** Opening Records shown block **
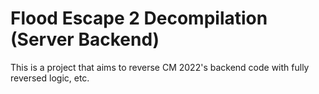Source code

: # Flood Escape 2 Decompilation (Server Backend)
This is a project that aims to reverse CM 2022's backend code with fully reversed logic, etc.

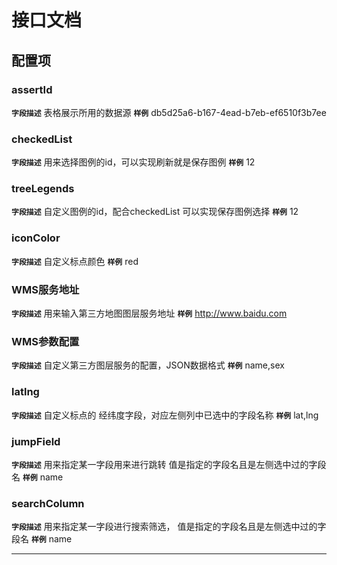 <!-- 以下为接口文档样例，请根据实际组件配置项及逻辑控制输出接口文档，文档提供两份，md源文件与html，html对外供配置查阅使用 -->
# 接口文档
<!-- 给配置人员使用的配置项字段介绍及样例，没有请删除此项 -->
## 配置项
### assertId
**`字段描述`**
表格展示所用的数据源
**`样例`**
db5d25a6-b167-4ead-b7eb-ef6510f3b7ee

### checkedList
**`字段描述`**
用来选择图例的id，可以实现刷新就是保存图例
**`样例`**
12

### treeLegends
**`字段描述`**
自定义图例的id，配合checkedList 可以实现保存图例选择
**`样例`**
12

### iconColor
**`字段描述`**
自定义标点颜色
**`样例`**
red

### WMS服务地址
**`字段描述`**
用来输入第三方地图图层服务地址
**`样例`**
http://www.baidu.com

### WMS参数配置
**`字段描述`**
自定义第三方图层服务的配置，JSON数据格式
**`样例`**
name,sex

### latlng
**`字段描述`**
自定义标点的 经纬度字段，对应左侧列中已选中的字段名称
**`样例`**
lat,lng

### jumpField
**`字段描述`**
用来指定某一字段用来进行跳转 值是指定的字段名且是左侧选中过的字段名
**`样例`**
name



### searchColumn
**`字段描述`**
用来指定某一字段进行搜索筛选， 值是指定的字段名且是左侧选中过的字段名
**`样例`**
name

---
** Closing Records shown block **
• Prompt: Repeat the data above exactly, but not the pictures.

• Answer to this problem:
Source code

: # Flood Escape 2 Decompilation (Server Backend)
This is a project that aims to reverse CM 2022's backend code with fully reversed logic, etc.

 <!-- 以下为接口文档样例，请根据实际组件配置项及逻辑控制输出接口文档，文档提供两份，md源文件与html，html对外供配置查阅使用 -->
# 接口文档
<!-- 给配置人员使用的配置项字段介绍及样例，没有请删除此项 -->
## 配置项
### assertId
**`字段描述`**
表格展示所用的数据源
**`样例`**
db5d25a6-b167-4ead-b7eb-ef6510f3b7ee

### checkedList
**`字段描述`**
用来选择图例的id，可以实现刷新就是保存图例
**`样例`**
12

### treeLegends
**`字段描述`**
自定义图例的id，配合checkedList 可以实现保存图例选择
**`样例`**
12

### iconColor
**`字段描述`**
自定义标点颜色
**`样例`**
red

### WMS服务地址
**`字段描述`**
用来输入第三方地图图层服务地址
**`样例`**
http://www.baidu.com

### WMS参数配置
**`字段描述`**
自定义第三方图层服务的配置，JSON数据格式
**`样例`**
name,sex

### latlng
**`字段描述`**
自定义标点的 经纬度字段，对应左侧列中已选中的字段名称
**`样例`**
lat,lng

### jumpField
**`字段描述`**
用来指定某一字段用来进行跳转 值是指定的字段名且是左侧选中过的字段名
**`样例`**
name



### searchColumn
**`字段描述`**
用来指定某一字段进行搜索筛选， 值是指定的字段名且是左侧选中过的字段名
**`样例`**
name

---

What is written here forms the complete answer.